From the first line to the last, repeat the records exactly and skip the pictures.

* _DATA SHOWN_
########################################

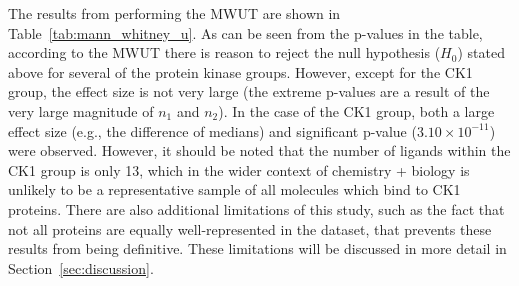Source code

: \documentclass[11pt]{article}
\begin{document}
The results from performing the MWUT are shown in Table~\ref{tab:mann_whitney_u}. 
As can be seen from the p-values in the table, according to the MWUT there is reason to reject the null hypothesis ($H_0$) stated above for several of the protein kinase groups. 
However, except for the CK1 group, the effect size is not very large (the extreme p-values are a result of the very large magnitude of $n_1$ and $n_2$). 
In the case of the CK1 group, both a large effect size (e.g., the difference of medians) and significant p-value ($3.10 \times 10^{-11}$) were observed. 
However, it should be noted that the number of ligands within the CK1 group is only 13, which in the wider context of chemistry + biology is unlikely to be a representative sample of all molecules which bind to CK1 proteins. 
There are also additional limitations of this study, such as the fact that not all proteins are equally well-represented in the dataset, that prevents these results from being definitive. 
These limitations will be discussed in more detail in Section~\ref{sec:discussion}. 
\end{document}
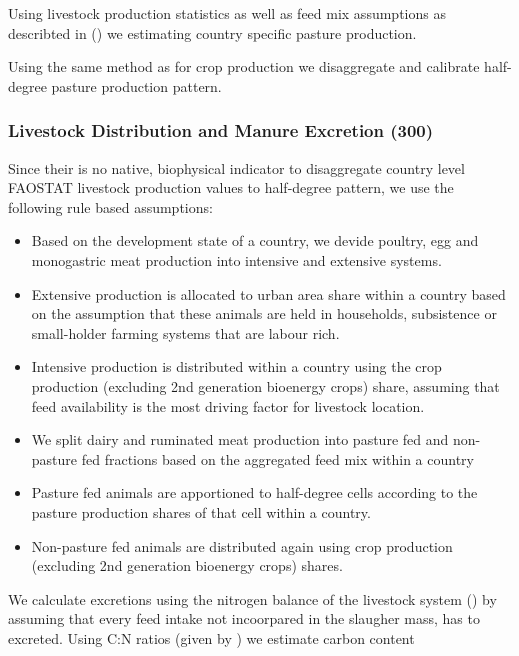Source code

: \documentclass[gc, manuscript]{copernicus}
\begin{document}
Using livestock production statistics as well as feed mix assumptions as
describted in (\citep{weindl}) we estimating country specific pasture
production.

Using the same method as for crop production we disaggregate and
calibrate half-degree pasture production pattern.

\subsubsection{Livestock Distribution and Manure Excretion (300)}

Since their is no native, biophysical indicator to disaggregate country
level FAOSTAT livestock production values to half-degree pattern, we use
the following rule based assumptions:

\begin{itemize}
\item
  Based on the development state of a country, we devide poultry, egg
  and monogastric meat production into intensive and extensive systems.
\item
  Extensive production is allocated to urban area share within a country
  based on the assumption that these animals are held in households,
  subsistence or small-holder farming systems that are labour rich.
\item
  Intensive production is distributed within a country using the crop
  production (excluding 2nd generation bioenergy crops) share, assuming
  that feed availability is the most driving factor for livestock
  location.
\item
  We split dairy and ruminated meat production into pasture fed and
  non-pasture fed fractions based on the aggregated feed mix within a
  country
\end{itemize}

\begin{itemize}
\item
  Pasture fed animals are apportioned to half-degree cells according to
  the pasture production shares of that cell within a country.
\item
  Non-pasture fed animals are distributed again using crop production
  (excluding 2nd generation bioenergy crops) shares.
\end{itemize}

We calculate excretions using the nitrogen balance of the livestock
system (\citep{bodirsky1012}) by assuming that every feed intake not
incoorpared in the slaugher mass, has to excreted. Using C:N ratios
(given by \citep[(][]{ipcc_2019_2019}) we estimate carbon content
\end{document}
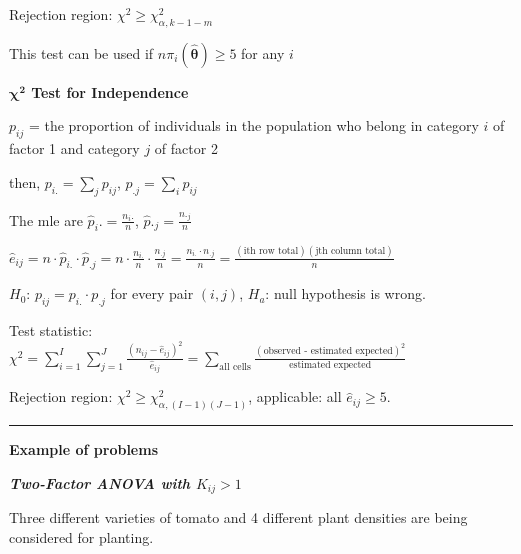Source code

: \documentclass{article}
\newcommand{\sectionline}{\color{black}\rule[2pt]{0.45\textwidth}{0.05em}\color{black}}
\newcommand{\bigtitle}[1]{
	\noindent
	\textbf{#1}
}
\newcommand{\smalltitle}[1]{
	\noindent
	\textbf{\textit{#1}}
}
\begin{document}
	Rejection region: $\chi ^ { 2 } \geq \chi _ { \alpha , k - 1 - m} ^ { 2 }$
	
	This test can be used if $n \pi _ { i } ( \hat { \boldsymbol { \theta } } ) \geq 5$ for any $i$
	
	\bigtitle{$\mathbf{\chi^2}$ Test for Independence}
	
	$p_{ij}$ = the proportion of individuals in the population who belong in category $i$ of factor 1 and category $j$ of factor 2
	
	then, $p_{i.} = \sum_j p_{ij}$, $p_{.j} = \sum_{ i } p_{ij}$
	
	The mle are $\hat { p } _ { i } . = \frac { n _ { i } .} { n }$, $\hat { p }. _ {  j } = \frac { n . _ {  j } } { n }$
	
	
	\noindent
	$\hat { e } _ { i j } = n \cdot \hat { p } _ { i . } \cdot \hat { p } _ { . j } = n \cdot \frac { n _ { i . } } { n } \cdot \frac { n _ { . j } } { n } = \frac { n _ { i . } \cdot n _ { . j } } { n } = \frac{(\text{ith row total})(\text{jth column total})}{n}$
	
	$H_0$: $p_{ij} = p_{i.} \cdot p_{.j}$ for every pair $(i,j)$,
	$H_a$: null hypothesis is wrong.
	
	Test statistic:\\ $\chi^2 = \sum \limits _ { i = 1 } ^ { I } \sum \limits_ { j = 1 } ^ { J } \frac { \left( n _ { i j } - \hat { e } _ { i j } \right) ^ { 2 } } { \hat { e } _ { i j } } = \sum \limits_{\text{all cells}} \frac{(\text{observed - estimated expected})^2}{\text{estimated expected}}$
	
	
	Rejection region: $\chi ^ { 2 } \geq \chi _ { \alpha , ( I - 1 ) ( J - 1 ) } ^ { 2 }$, applicable: all $\hat{e}_{ij} \geq 5$.
	
	\sectionline
	
	\bigtitle{Example of problems}
	
	\smalltitle{Two-Factor ANOVA with $K_{ij}>1$}
	
	Three different varieties of tomato and 4 different plant densities are being considered for planting.
	
\end{document}
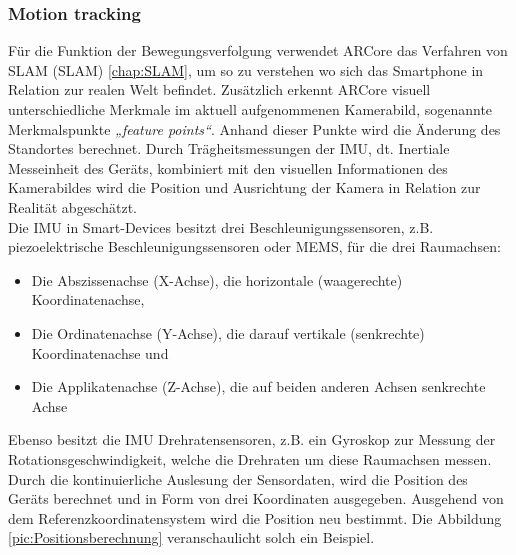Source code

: \subsubsection*{Motion tracking}
Für die Funktion der Bewegungsverfolgung verwendet ARCore das Verfahren von \acl{SLAM} (\acs{SLAM}) \ref{chap:SLAM}, um so zu verstehen wo 
sich das Smartphone in Relation zur realen Welt befindet. Zusätzlich erkennt ARCore visuell unterschiedliche Merkmale im aktuell aufgenommenen 
Kamerabild, sogenannte Merkmalspunkte \textit{„feature points“}. Anhand dieser Punkte wird die Änderung des Standortes berechnet. Durch Trägheitsmessungen 
der \ac{IMU}, dt. Inertiale Messeinheit des Geräts, kombiniert mit den visuellen Informationen des Kamerabildes wird die Position und 
Ausrichtung der Kamera in Relation zur Realität abgeschätzt. \cite{arcoreofficial.2020j}
\\
\linebreak 
Die \acl{IMU} in Smart-Devices besitzt drei Beschleunigungssensoren, z.B. piezoelektrische Beschleunigungssensoren oder \ac{MEMS}, für die 
drei Raumachsen:
\begin{itemize}
    \item Die Abszissenachse (X-Achse), die horizontale (waagerechte) Koordinatenachse,
    \item Die Ordinatenachse (Y-Achse), die darauf vertikale (senkrechte) Koordinatenachse und
    \item Die Applikatenachse (Z-Achse), die auf beiden anderen Achsen senkrechte Achse \cite{koordinatennorm.1973m}
\end{itemize}
Ebenso besitzt die \acs{IMU} Drehratensensoren, z.B. ein Gyroskop zur Messung der Rotationsgeschwindigkeit, welche die Drehraten um 
diese Raumachsen messen. Durch die kontinuierliche Auslesung der Sensordaten, wird die Position des Geräts berechnet und in Form von 
drei Koordinaten ausgegeben. Ausgehend von dem Referenzkoordinatensystem wird die Position neu bestimmt. Die Abbildung \ref{pic:Positionsberechnung} 
veranschaulicht solch ein Beispiel.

########################################

* _ANSWER SECTION_
Source code

: \documentclass[11pt]{article}
\begin{document}
The results from performing the MWUT are shown in Table~\ref{tab:mann_whitney_u}. 
As can be seen from the p-values in the table, according to the MWUT there is reason to reject the null hypothesis ($H_0$) stated above for several of the protein kinase groups. 
However, except for the CK1 group, the effect size is not very large (the extreme p-values are a result of the very large magnitude of $n_1$ and $n_2$). 
In the case of the CK1 group, both a large effect size (e.g., the difference of medians) and significant p-value ($3.10 \times 10^{-11}$) were observed. 
However, it should be noted that the number of ligands within the CK1 group is only 13, which in the wider context of chemistry + biology is unlikely to be a representative sample of all molecules which bind to CK1 proteins. 
There are also additional limitations of this study, such as the fact that not all proteins are equally well-represented in the dataset, that prevents these results from being definitive. 
These limitations will be discussed in more detail in Section~\ref{sec:discussion}. 
\end{document}
Source code

: \documentclass[gc, manuscript]{copernicus}
\begin{document}
Using livestock production statistics as well as feed mix assumptions as
describted in (\citep{weindl}) we estimating country specific pasture
production.

Using the same method as for crop production we disaggregate and
calibrate half-degree pasture production pattern.

\subsubsection{Livestock Distribution and Manure Excretion (300)}

Since their is no native, biophysical indicator to disaggregate country
level FAOSTAT livestock production values to half-degree pattern, we use
the following rule based assumptions:

\begin{itemize}
\item
  Based on the development state of a country, we devide poultry, egg
  and monogastric meat production into intensive and extensive systems.
\item
  Extensive production is allocated to urban area share within a country
  based on the assumption that these animals are held in households,
  subsistence or small-holder farming systems that are labour rich.
\item
  Intensive production is distributed within a country using the crop
  production (excluding 2nd generation bioenergy crops) share, assuming
  that feed availability is the most driving factor for livestock
  location.
\item
  We split dairy and ruminated meat production into pasture fed and
  non-pasture fed fractions based on the aggregated feed mix within a
  country
\end{itemize}

\begin{itemize}
\item
  Pasture fed animals are apportioned to half-degree cells according to
  the pasture production shares of that cell within a country.
\item
  Non-pasture fed animals are distributed again using crop production
  (excluding 2nd generation bioenergy crops) shares.
\end{itemize}

We calculate excretions using the nitrogen balance of the livestock
system (\citep{bodirsky1012}) by assuming that every feed intake not
incoorpared in the slaugher mass, has to excreted. Using C:N ratios
(given by \citep[(][]{ipcc_2019_2019}) we estimate carbon content
\end{document}
Source code

: \documentclass{article}
\newcommand{\sectionline}{\color{black}\rule[2pt]{0.45\textwidth}{0.05em}\color{black}}
\newcommand{\bigtitle}[1]{
	\noindent
	\textbf{#1}
}
\newcommand{\smalltitle}[1]{
	\noindent
	\textbf{\textit{#1}}
}
\begin{document}
	Rejection region: $\chi ^ { 2 } \geq \chi _ { \alpha , k - 1 - m} ^ { 2 }$
	
	This test can be used if $n \pi _ { i } ( \hat { \boldsymbol { \theta } } ) \geq 5$ for any $i$
	
	\bigtitle{$\mathbf{\chi^2}$ Test for Independence}
	
	$p_{ij}$ = the proportion of individuals in the population who belong in category $i$ of factor 1 and category $j$ of factor 2
	
	then, $p_{i.} = \sum_j p_{ij}$, $p_{.j} = \sum_{ i } p_{ij}$
	
	The mle are $\hat { p } _ { i } . = \frac { n _ { i } .} { n }$, $\hat { p }. _ {  j } = \frac { n . _ {  j } } { n }$
	
	
	\noindent
	$\hat { e } _ { i j } = n \cdot \hat { p } _ { i . } \cdot \hat { p } _ { . j } = n \cdot \frac { n _ { i . } } { n } \cdot \frac { n _ { . j } } { n } = \frac { n _ { i . } \cdot n _ { . j } } { n } = \frac{(\text{ith row total})(\text{jth column total})}{n}$
	
	$H_0$: $p_{ij} = p_{i.} \cdot p_{.j}$ for every pair $(i,j)$,
	$H_a$: null hypothesis is wrong.
	
	Test statistic:\\ $\chi^2 = \sum \limits _ { i = 1 } ^ { I } \sum \limits_ { j = 1 } ^ { J } \frac { \left( n _ { i j } - \hat { e } _ { i j } \right) ^ { 2 } } { \hat { e } _ { i j } } = \sum \limits_{\text{all cells}} \frac{(\text{observed - estimated expected})^2}{\text{estimated expected}}$
	
	
	Rejection region: $\chi ^ { 2 } \geq \chi _ { \alpha , ( I - 1 ) ( J - 1 ) } ^ { 2 }$, applicable: all $\hat{e}_{ij} \geq 5$.
	
	\sectionline
	
	\bigtitle{Example of problems}
	
	\smalltitle{Two-Factor ANOVA with $K_{ij}>1$}
	
	Three different varieties of tomato and 4 different plant densities are being considered for planting.
	
\end{document}
Source code

: \subsubsection*{Motion tracking}
Für die Funktion der Bewegungsverfolgung verwendet ARCore das Verfahren von \acl{SLAM} (\acs{SLAM}) \ref{chap:SLAM}, um so zu verstehen wo 
sich das Smartphone in Relation zur realen Welt befindet. Zusätzlich erkennt ARCore visuell unterschiedliche Merkmale im aktuell aufgenommenen 
Kamerabild, sogenannte Merkmalspunkte \textit{„feature points“}. Anhand dieser Punkte wird die Änderung des Standortes berechnet. Durch Trägheitsmessungen 
der \ac{IMU}, dt. Inertiale Messeinheit des Geräts, kombiniert mit den visuellen Informationen des Kamerabildes wird die Position und 
Ausrichtung der Kamera in Relation zur Realität abgeschätzt. \cite{arcoreofficial.2020j}
\\
\linebreak 
Die \acl{IMU} in Smart-Devices besitzt drei Beschleunigungssensoren, z.B. piezoelektrische Beschleunigungssensoren oder \ac{MEMS}, für die 
drei Raumachsen:
\begin{itemize}
    \item Die Abszissenachse (X-Achse), die horizontale (waagerechte) Koordinatenachse,
    \item Die Ordinatenachse (Y-Achse), die darauf vertikale (senkrechte) Koordinatenachse und
    \item Die Applikatenachse (Z-Achse), die auf beiden anderen Achsen senkrechte Achse \cite{koordinatennorm.1973m}
\end{itemize}
Ebenso besitzt die \acs{IMU} Drehratensensoren, z.B. ein Gyroskop zur Messung der Rotationsgeschwindigkeit, welche die Drehraten um 
diese Raumachsen messen. Durch die kontinuierliche Auslesung der Sensordaten, wird die Position des Geräts berechnet und in Form von 
drei Koordinaten ausgegeben. Ausgehend von dem Referenzkoordinatensystem wird die Position neu bestimmt. Die Abbildung \ref{pic:Positionsberechnung} 
veranschaulicht solch ein Beispiel.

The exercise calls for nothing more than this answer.